▶ [WORK REQUEST]:
From the material below, list every line containing "support".
┌────────
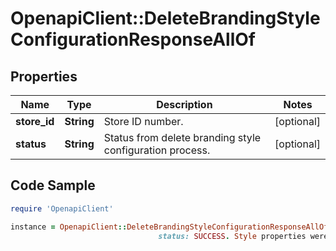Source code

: # OpenapiClient::DeleteBrandingStyleConfigurationResponseAllOf

## Properties

Name | Type | Description | Notes
------------ | ------------- | ------------- | -------------
**store_id** | **String** | Store ID number. | [optional] 
**status** | **String** | Status from delete branding style configuration process. | [optional] 

## Code Sample

```ruby
require 'OpenapiClient'

instance = OpenapiClient::DeleteBrandingStyleConfigurationResponseAllOf.new(store_id: 12345500000,
                                 status: SUCCESS. Style properties were successfully reset to default.)
```


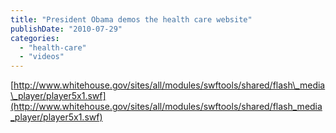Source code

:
```yaml
---
title: "President Obama demos the health care website"
publishDate: "2010-07-29"
categories: 
  - "health-care"
  - "videos"
---
```


[http://www.whitehouse.gov/sites/all/modules/swftools/shared/flash\_media\_player/player5x1.swf](http://www.whitehouse.gov/sites/all/modules/swftools/shared/flash_media_player/player5x1.swf)
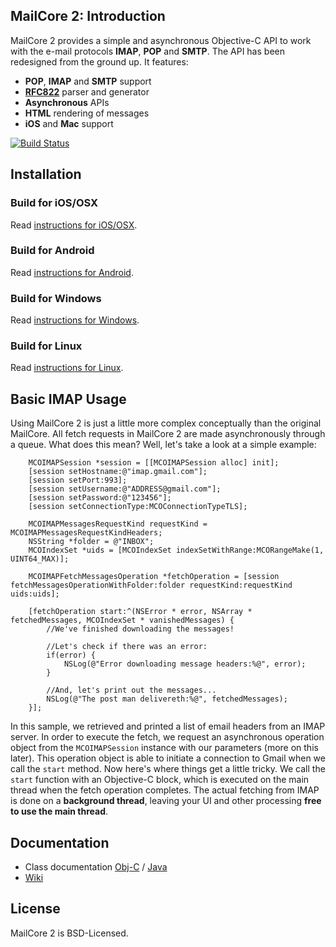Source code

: ## MailCore 2: Introduction ##

MailCore 2 provides a simple and asynchronous Objective-C API to work with the e-mail protocols **IMAP**, **POP** and **SMTP**. The API has been redesigned from the ground up.  It features:

- **POP**, **IMAP** and **SMTP** support
- **[RFC822](http://www.ietf.org/rfc/rfc0822.txt)** parser and generator
- **Asynchronous** APIs
- **HTML** rendering of messages
- **iOS** and **Mac** support

[![Build Status](https://travis-ci.org/MailCore/mailcore2.png?branch=master)](https://travis-ci.org/MailCore/mailcore2)


## Installation ##

### Build for iOS/OSX ###

Read [instructions for iOS/OSX](https://github.com/MailCore/mailcore2/blob/master/build-mac/README.md).

### Build for Android ###

Read [instructions for Android](https://github.com/MailCore/mailcore2/blob/master/build-android/README.md).

### Build for Windows ###

Read [instructions for Windows](https://github.com/MailCore/mailcore2/blob/master/build-windows/README.md).

### Build for Linux ###

Read [instructions for Linux](https://github.com/MailCore/mailcore2/blob/master/build-linux/README.md).

## Basic IMAP Usage ##

Using MailCore 2 is just a little more complex conceptually than the original MailCore.  All fetch requests in MailCore 2 are made asynchronously through a queue.  What does this mean?  Well, let's take a look at a simple example:

```objc
    MCOIMAPSession *session = [[MCOIMAPSession alloc] init];
    [session setHostname:@"imap.gmail.com"];
    [session setPort:993];
    [session setUsername:@"ADDRESS@gmail.com"];
    [session setPassword:@"123456"];
    [session setConnectionType:MCOConnectionTypeTLS];

    MCOIMAPMessagesRequestKind requestKind = MCOIMAPMessagesRequestKindHeaders;
    NSString *folder = @"INBOX";
    MCOIndexSet *uids = [MCOIndexSet indexSetWithRange:MCORangeMake(1, UINT64_MAX)];

    MCOIMAPFetchMessagesOperation *fetchOperation = [session fetchMessagesOperationWithFolder:folder requestKind:requestKind uids:uids];

    [fetchOperation start:^(NSError * error, NSArray * fetchedMessages, MCOIndexSet * vanishedMessages) {
        //We've finished downloading the messages!

        //Let's check if there was an error:
        if(error) {
            NSLog(@"Error downloading message headers:%@", error);
        }

        //And, let's print out the messages...
        NSLog(@"The post man delivereth:%@", fetchedMessages);
    }];
```

In this sample, we retrieved and printed a list of email headers from an IMAP server.  In order to execute the fetch, we request an asynchronous operation object from the `MCOIMAPSession` instance with our parameters (more on this later).  This operation object is able to initiate a connection to Gmail when we call the `start` method.  Now here's where things get a little tricky.  We call the `start` function with an Objective-C block, which is executed on the main thread when the fetch operation completes.  The actual fetching from IMAP is done on a **background thread**, leaving your UI and other processing **free to use the main thread**.

## Documentation ##

* Class documentation [Obj-C](http://libmailcore.com/api/objc/index.html) / [Java](http://libmailcore.com/api/java/index.html)
* [Wiki](https://github.com/MailCore/mailcore2/wiki)

## License ##

MailCore 2 is BSD-Licensed.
└────────
▶ [SOLUTION BELOW]:
- **POP**, **IMAP** and **SMTP** support
- **iOS** and **Mac** support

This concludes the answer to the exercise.